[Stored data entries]
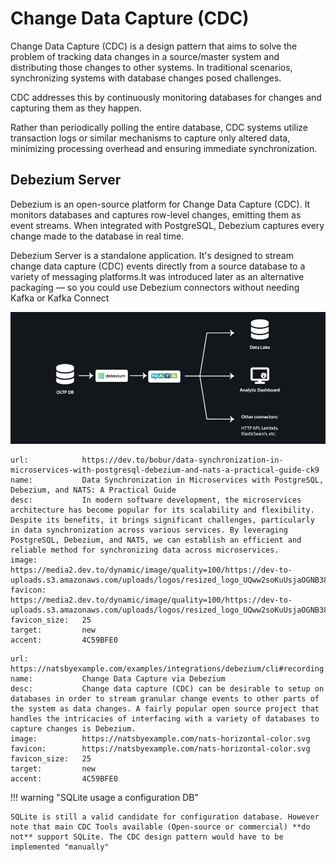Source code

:# Change Data Capture (CDC)

Change Data Capture (CDC) is a design pattern that aims to solve the problem of tracking data changes in a source/master system and distributing those changes to other systems. In traditional scenarios, synchronizing systems with database changes posed challenges.

CDC addresses this by continuously monitoring databases for changes and capturing them as they happen. 

Rather than periodically polling the entire database, CDC systems utilize transaction logs or similar mechanisms to capture only altered data, minimizing processing overhead and ensuring immediate synchronization.


## Debezium Server

Debezium is an open-source platform for Change Data Capture (CDC). It monitors databases and captures row-level changes, emitting them as event streams. When integrated with PostgreSQL, Debezium captures every change made to the database in real time. 

Debezium Server is a standalone application. It's designed to stream change data capture (CDC) events directly from a source database to a variety of messaging platforms.It was introduced later as an alternative packaging — so you could use Debezium connectors without needing Kafka or Kafka Connect

![image1](assets\img\CDC_DEBEZIUM_NATS.png)  

```embed
url:            https://dev.to/bobur/data-synchronization-in-microservices-with-postgresql-debezium-and-nats-a-practical-guide-ck9
name:           Data Synchronization in Microservices with PostgreSQL, Debezium, and NATS: A Practical Guide 
desc:           In modern software development, the microservices architecture has become popular for its scalability and flexibility. Despite its benefits, it brings significant challenges, particularly in data synchronization across various services. By leveraging PostgreSQL, Debezium, and NATS, we can establish an efficient and reliable method for synchronizing data across microservices.
image:          https://media2.dev.to/dynamic/image/quality=100/https://dev-to-uploads.s3.amazonaws.com/uploads/logos/resized_logo_UQww2soKuUsjaOGNB38o.png
favicon:        https://media2.dev.to/dynamic/image/quality=100/https://dev-to-uploads.s3.amazonaws.com/uploads/logos/resized_logo_UQww2soKuUsjaOGNB38o.png
favicon_size:   25
target:         new
accent:         4C59BFE0
```

```embed
url:            https://natsbyexample.com/examples/integrations/debezium/cli#recording
name:           Change Data Capture via Debezium 
desc:           Change data capture (CDC) can be desirable to setup on databases in order to stream granular change events to other parts of the system as data changes. A fairly popular open source project that handles the intricacies of interfacing with a variety of databases to capture changes is Debezium.
image:          https://natsbyexample.com/nats-horizontal-color.svg
favicon:        https://natsbyexample.com/nats-horizontal-color.svg
favicon_size:   25
target:         new
accent:         4C59BFE0
```


!!! warning "SQLite usage a configuration DB"

    SQLite is still a valid candidate for configuration database. However note that main CDC Tools available (Open-source or commercial) **do not** support SQLite. The CDC design pattern would have to be implemented "manually"
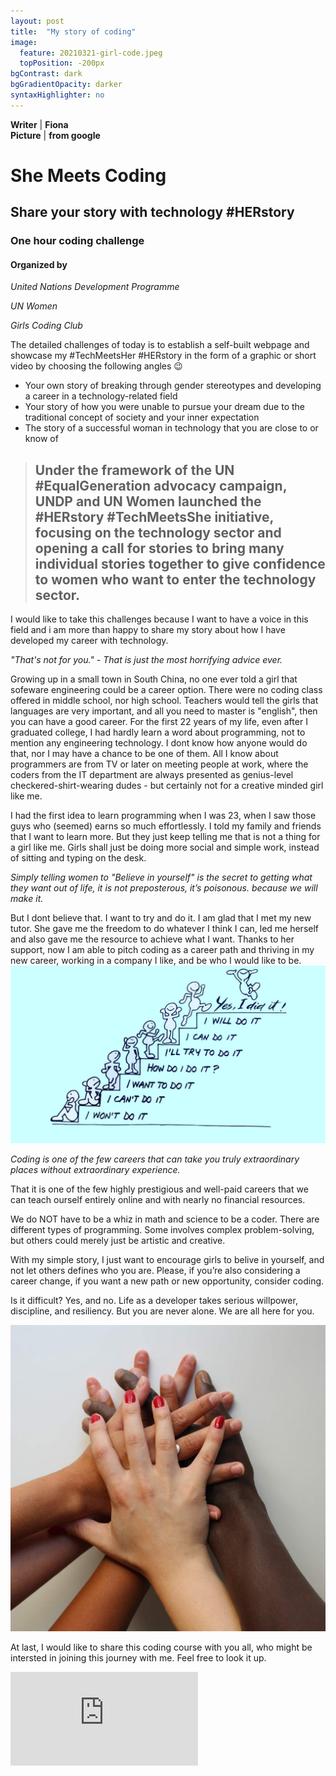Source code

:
 ```yaml
---
layout: post
title:  "My story of coding"
image:
  feature: 20210321-girl-code.jpeg
  topPosition: -200px
bgContrast: dark
bgGradientOpacity: darker
syntaxHighlighter: no
---
```


**Writer** | **Fiona**  
**Picture** | **from google**  

# She Meets Coding

## Share your story with technology #HERstory

### One hour coding challenge

#### Organized by

_United Nations Development Programme_

_UN Women_

_Girls Coding Club_ 

The detailed challenges of today is to establish a self-built webpage and showcase my #TechMeetsHer #HERstory in the form of a graphic or short video by choosing the following angles 😉

- Your own story of breaking through gender stereotypes and developing a career in a technology-related field
- Your story of how you were unable to pursue your dream due to the traditional concept of society and your inner expectation
- The story of a successful woman in technology that you are close to or know of

> ## Under the framework of the UN #EqualGeneration advocacy campaign, UNDP and UN Women launched the #HERstory #TechMeetsShe initiative, focusing on the technology sector and opening a call for stories to bring many individual stories together to give confidence to women who want to enter the technology sector.

I would like to take this challenges because I want to have a voice in this field and i am more than happy to share my story about how I have developed my career with technology.


*"That's not for you." - That is just the most horrifying advice ever.*

Growing up in a small town in South China, no one ever told a girl that sofeware engineering could be a career option. There were no coding class offered in middle school, nor high school. Teachers would tell the girls that languages are very important, and all you need to master is "english", then you can have a good career. For the first 22 years of my life, even after I graduated college, I had hardly learn a word about programming, not to mention any engineering technology. I dont know how anyone would do that, nor I may have a chance to be one of them. All I know about programmers are from TV or later on meeting people at work, where the coders from the IT department are always presented as genius-level checkered-shirt-wearing dudes - but certainly not for a creative minded girl like me.

I had the first idea to learn programming when I was 23, when I saw those guys who (seemed) earns so much effortlessly. I told my family and friends that I want to learn more. But they just keep telling me that is not a thing for a girl like me. Girls shall just be doing more social and simple work, instead of sitting and typing on the desk. 

*Simply telling women to "Believe in yourself"  is the secret to getting what they want out of life, it is not preposterous, it’s poisonous. because we will make it.*

But I dont believe that. I want to try and do it. I am glad that I met my new tutor. She gave me the freedom to do whatever I think I can, led me herself and also gave me the resource to achieve what I want.  Thanks to her support, now I am able to pitch coding as a career path and thriving in my new career, working in a company I like, and be who I would like to be.
![200](../assets/images/20210321-believe-in-yourself.jpeg)  

*Coding is one of the few careers that can take you truly extraordinary places without extraordinary experience.*

That it is one of the few highly prestigious and well-paid careers that we can teach ourself entirely online and with nearly no financial resources.

We do NOT have to be a whiz in math and science to be a coder. There are different types of programming. Some involves complex problem-solving, but others could merely just be artistic and creative. 

With my simple story, I just want to encourage girls to belive in yourself, and not let others defines who you are. Please, if you’re also considering a career change, if you want a new path or new opportunity, consider coding. 

Is it difficult? Yes, and no. Life as a developer takes serious willpower, discipline, and resiliency. But you are never alone. We are all here for you. 

![200](../assets/images/20210321-We-are-here-for-you.jpeg)  

At last, I would like to share this coding course with you all, who might be intersted in joining this journey with me. Feel free to look it up. 
<iframe frameborder="0" src="http://t.cn/A6tdAf31?m=4616596897138469&u=1826648747" allowFullScreen="true"></iframe>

## WHAT IS NEEDED
Transcribe all records verbatim and omit each image.

## EXERCISE RESPONSE
Source code

:# Change Data Capture (CDC)

Change Data Capture (CDC) is a design pattern that aims to solve the problem of tracking data changes in a source/master system and distributing those changes to other systems. In traditional scenarios, synchronizing systems with database changes posed challenges.

CDC addresses this by continuously monitoring databases for changes and capturing them as they happen. 

Rather than periodically polling the entire database, CDC systems utilize transaction logs or similar mechanisms to capture only altered data, minimizing processing overhead and ensuring immediate synchronization.


## Debezium Server

Debezium is an open-source platform for Change Data Capture (CDC). It monitors databases and captures row-level changes, emitting them as event streams. When integrated with PostgreSQL, Debezium captures every change made to the database in real time. 

Debezium Server is a standalone application. It's designed to stream change data capture (CDC) events directly from a source database to a variety of messaging platforms.It was introduced later as an alternative packaging — so you could use Debezium connectors without needing Kafka or Kafka Connect

![image1](assets\img\CDC_DEBEZIUM_NATS.png)  

```embed
url:            https://dev.to/bobur/data-synchronization-in-microservices-with-postgresql-debezium-and-nats-a-practical-guide-ck9
name:           Data Synchronization in Microservices with PostgreSQL, Debezium, and NATS: A Practical Guide 
desc:           In modern software development, the microservices architecture has become popular for its scalability and flexibility. Despite its benefits, it brings significant challenges, particularly in data synchronization across various services. By leveraging PostgreSQL, Debezium, and NATS, we can establish an efficient and reliable method for synchronizing data across microservices.
image:          https://media2.dev.to/dynamic/image/quality=100/https://dev-to-uploads.s3.amazonaws.com/uploads/logos/resized_logo_UQww2soKuUsjaOGNB38o.png
favicon:        https://media2.dev.to/dynamic/image/quality=100/https://dev-to-uploads.s3.amazonaws.com/uploads/logos/resized_logo_UQww2soKuUsjaOGNB38o.png
favicon_size:   25
target:         new
accent:         4C59BFE0
```

```embed
url:            https://natsbyexample.com/examples/integrations/debezium/cli#recording
name:           Change Data Capture via Debezium 
desc:           Change data capture (CDC) can be desirable to setup on databases in order to stream granular change events to other parts of the system as data changes. A fairly popular open source project that handles the intricacies of interfacing with a variety of databases to capture changes is Debezium.
image:          https://natsbyexample.com/nats-horizontal-color.svg
favicon:        https://natsbyexample.com/nats-horizontal-color.svg
favicon_size:   25
target:         new
accent:         4C59BFE0
```


!!! warning "SQLite usage a configuration DB"

    SQLite is still a valid candidate for configuration database. However note that main CDC Tools available (Open-source or commercial) **do not** support SQLite. The CDC design pattern would have to be implemented "manually"
Source code

:
 ```yaml
---
layout: post
title:  "My story of coding"
image:
  feature: 20210321-girl-code.jpeg
  topPosition: -200px
bgContrast: dark
bgGradientOpacity: darker
syntaxHighlighter: no
---
```


**Writer** | **Fiona**  
**Picture** | **from google**  

# She Meets Coding

## Share your story with technology #HERstory

### One hour coding challenge

#### Organized by

_United Nations Development Programme_

_UN Women_

_Girls Coding Club_ 

The detailed challenges of today is to establish a self-built webpage and showcase my #TechMeetsHer #HERstory in the form of a graphic or short video by choosing the following angles 😉

- Your own story of breaking through gender stereotypes and developing a career in a technology-related field
- Your story of how you were unable to pursue your dream due to the traditional concept of society and your inner expectation
- The story of a successful woman in technology that you are close to or know of

> ## Under the framework of the UN #EqualGeneration advocacy campaign, UNDP and UN Women launched the #HERstory #TechMeetsShe initiative, focusing on the technology sector and opening a call for stories to bring many individual stories together to give confidence to women who want to enter the technology sector.

I would like to take this challenges because I want to have a voice in this field and i am more than happy to share my story about how I have developed my career with technology.


*"That's not for you." - That is just the most horrifying advice ever.*

Growing up in a small town in South China, no one ever told a girl that sofeware engineering could be a career option. There were no coding class offered in middle school, nor high school. Teachers would tell the girls that languages are very important, and all you need to master is "english", then you can have a good career. For the first 22 years of my life, even after I graduated college, I had hardly learn a word about programming, not to mention any engineering technology. I dont know how anyone would do that, nor I may have a chance to be one of them. All I know about programmers are from TV or later on meeting people at work, where the coders from the IT department are always presented as genius-level checkered-shirt-wearing dudes - but certainly not for a creative minded girl like me.

I had the first idea to learn programming when I was 23, when I saw those guys who (seemed) earns so much effortlessly. I told my family and friends that I want to learn more. But they just keep telling me that is not a thing for a girl like me. Girls shall just be doing more social and simple work, instead of sitting and typing on the desk. 

*Simply telling women to "Believe in yourself"  is the secret to getting what they want out of life, it is not preposterous, it’s poisonous. because we will make it.*

But I dont believe that. I want to try and do it. I am glad that I met my new tutor. She gave me the freedom to do whatever I think I can, led me herself and also gave me the resource to achieve what I want.  Thanks to her support, now I am able to pitch coding as a career path and thriving in my new career, working in a company I like, and be who I would like to be.
![200](../assets/images/20210321-believe-in-yourself.jpeg)  

*Coding is one of the few careers that can take you truly extraordinary places without extraordinary experience.*

That it is one of the few highly prestigious and well-paid careers that we can teach ourself entirely online and with nearly no financial resources.

We do NOT have to be a whiz in math and science to be a coder. There are different types of programming. Some involves complex problem-solving, but others could merely just be artistic and creative. 

With my simple story, I just want to encourage girls to belive in yourself, and not let others defines who you are. Please, if you’re also considering a career change, if you want a new path or new opportunity, consider coding. 

Is it difficult? Yes, and no. Life as a developer takes serious willpower, discipline, and resiliency. But you are never alone. We are all here for you. 

![200](../assets/images/20210321-We-are-here-for-you.jpeg)  

At last, I would like to share this coding course with you all, who might be intersted in joining this journey with me. Feel free to look it up. 
<iframe frameborder="0" src="http://t.cn/A6tdAf31?m=4616596897138469&u=1826648747" allowFullScreen="true"></iframe>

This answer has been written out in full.